* Excerpts from a dataset
- - -

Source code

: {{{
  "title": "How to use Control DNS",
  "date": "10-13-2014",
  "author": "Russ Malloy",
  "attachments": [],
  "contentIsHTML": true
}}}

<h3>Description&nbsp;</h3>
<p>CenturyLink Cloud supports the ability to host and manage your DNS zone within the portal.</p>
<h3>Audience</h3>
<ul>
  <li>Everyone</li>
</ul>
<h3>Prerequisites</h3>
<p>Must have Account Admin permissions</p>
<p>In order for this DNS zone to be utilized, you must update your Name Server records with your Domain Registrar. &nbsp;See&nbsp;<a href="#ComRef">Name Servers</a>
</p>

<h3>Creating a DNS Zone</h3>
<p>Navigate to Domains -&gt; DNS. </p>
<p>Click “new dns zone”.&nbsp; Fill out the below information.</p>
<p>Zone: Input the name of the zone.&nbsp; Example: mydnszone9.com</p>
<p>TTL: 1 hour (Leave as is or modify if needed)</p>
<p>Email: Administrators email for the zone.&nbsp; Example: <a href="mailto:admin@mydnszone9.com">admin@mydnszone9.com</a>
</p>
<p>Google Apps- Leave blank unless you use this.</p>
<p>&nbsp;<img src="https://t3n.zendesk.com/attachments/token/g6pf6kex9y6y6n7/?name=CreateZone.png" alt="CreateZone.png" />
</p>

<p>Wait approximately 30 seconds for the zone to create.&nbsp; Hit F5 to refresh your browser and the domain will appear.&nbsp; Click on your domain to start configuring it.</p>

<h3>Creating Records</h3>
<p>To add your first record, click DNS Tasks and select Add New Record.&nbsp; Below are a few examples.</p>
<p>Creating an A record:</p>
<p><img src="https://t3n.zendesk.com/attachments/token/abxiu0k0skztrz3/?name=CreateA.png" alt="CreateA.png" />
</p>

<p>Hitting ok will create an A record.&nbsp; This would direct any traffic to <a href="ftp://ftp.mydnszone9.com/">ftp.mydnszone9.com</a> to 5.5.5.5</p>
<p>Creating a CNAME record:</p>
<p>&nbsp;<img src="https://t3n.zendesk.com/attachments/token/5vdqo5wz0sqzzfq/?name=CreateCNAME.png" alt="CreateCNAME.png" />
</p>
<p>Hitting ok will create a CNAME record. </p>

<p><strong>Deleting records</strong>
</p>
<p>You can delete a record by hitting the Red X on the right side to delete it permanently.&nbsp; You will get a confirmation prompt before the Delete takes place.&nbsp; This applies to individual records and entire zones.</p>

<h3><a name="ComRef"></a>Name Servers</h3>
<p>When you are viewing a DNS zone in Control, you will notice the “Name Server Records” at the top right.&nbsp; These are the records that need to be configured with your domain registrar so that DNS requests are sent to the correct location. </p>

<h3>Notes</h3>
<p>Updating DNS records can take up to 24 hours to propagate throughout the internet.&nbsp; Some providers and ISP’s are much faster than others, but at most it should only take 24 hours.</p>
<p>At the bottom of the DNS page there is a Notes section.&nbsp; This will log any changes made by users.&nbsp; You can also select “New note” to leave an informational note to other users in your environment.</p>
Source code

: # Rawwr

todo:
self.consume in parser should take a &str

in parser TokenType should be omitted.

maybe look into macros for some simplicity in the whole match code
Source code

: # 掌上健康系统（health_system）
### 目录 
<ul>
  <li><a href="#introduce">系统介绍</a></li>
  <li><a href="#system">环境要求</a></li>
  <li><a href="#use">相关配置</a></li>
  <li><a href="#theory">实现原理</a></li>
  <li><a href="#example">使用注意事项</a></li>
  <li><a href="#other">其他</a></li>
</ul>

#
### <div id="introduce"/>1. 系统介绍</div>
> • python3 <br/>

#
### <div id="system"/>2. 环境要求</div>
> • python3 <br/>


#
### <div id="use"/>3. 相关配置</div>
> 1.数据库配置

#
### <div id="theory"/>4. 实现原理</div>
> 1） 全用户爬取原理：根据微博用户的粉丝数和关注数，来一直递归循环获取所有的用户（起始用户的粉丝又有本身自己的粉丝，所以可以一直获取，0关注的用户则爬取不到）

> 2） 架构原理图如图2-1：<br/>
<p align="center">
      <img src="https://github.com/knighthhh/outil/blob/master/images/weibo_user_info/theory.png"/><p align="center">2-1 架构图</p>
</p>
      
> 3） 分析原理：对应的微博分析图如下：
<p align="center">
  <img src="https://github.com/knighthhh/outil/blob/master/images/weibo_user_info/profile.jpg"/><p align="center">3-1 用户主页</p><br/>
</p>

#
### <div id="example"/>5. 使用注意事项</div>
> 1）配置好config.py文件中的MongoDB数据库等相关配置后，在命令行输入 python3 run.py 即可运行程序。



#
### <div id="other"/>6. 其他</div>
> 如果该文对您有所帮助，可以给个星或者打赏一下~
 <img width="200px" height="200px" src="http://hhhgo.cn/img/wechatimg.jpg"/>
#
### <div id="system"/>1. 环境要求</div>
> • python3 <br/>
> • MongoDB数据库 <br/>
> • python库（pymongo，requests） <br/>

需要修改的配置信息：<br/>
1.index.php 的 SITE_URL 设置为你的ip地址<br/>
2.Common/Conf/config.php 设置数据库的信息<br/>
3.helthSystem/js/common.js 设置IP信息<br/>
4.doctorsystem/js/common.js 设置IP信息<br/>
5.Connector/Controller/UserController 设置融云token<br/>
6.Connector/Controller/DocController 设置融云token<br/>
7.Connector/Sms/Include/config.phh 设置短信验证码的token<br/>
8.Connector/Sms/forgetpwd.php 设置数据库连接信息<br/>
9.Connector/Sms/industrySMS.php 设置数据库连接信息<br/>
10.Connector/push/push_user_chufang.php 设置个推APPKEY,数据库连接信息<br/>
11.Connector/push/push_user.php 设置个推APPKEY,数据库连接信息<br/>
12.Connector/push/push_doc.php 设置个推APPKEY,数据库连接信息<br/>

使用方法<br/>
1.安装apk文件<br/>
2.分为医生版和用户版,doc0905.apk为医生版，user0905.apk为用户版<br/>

- - -

* Your assignment
Wherever the word "设置数据库连接信息" occurs in the data, copy that whole line.

* Answer space
8.Connector/Sms/forgetpwd.php 设置数据库连接信息<br/>
9.Connector/Sms/industrySMS.php 设置数据库连接信息<br/>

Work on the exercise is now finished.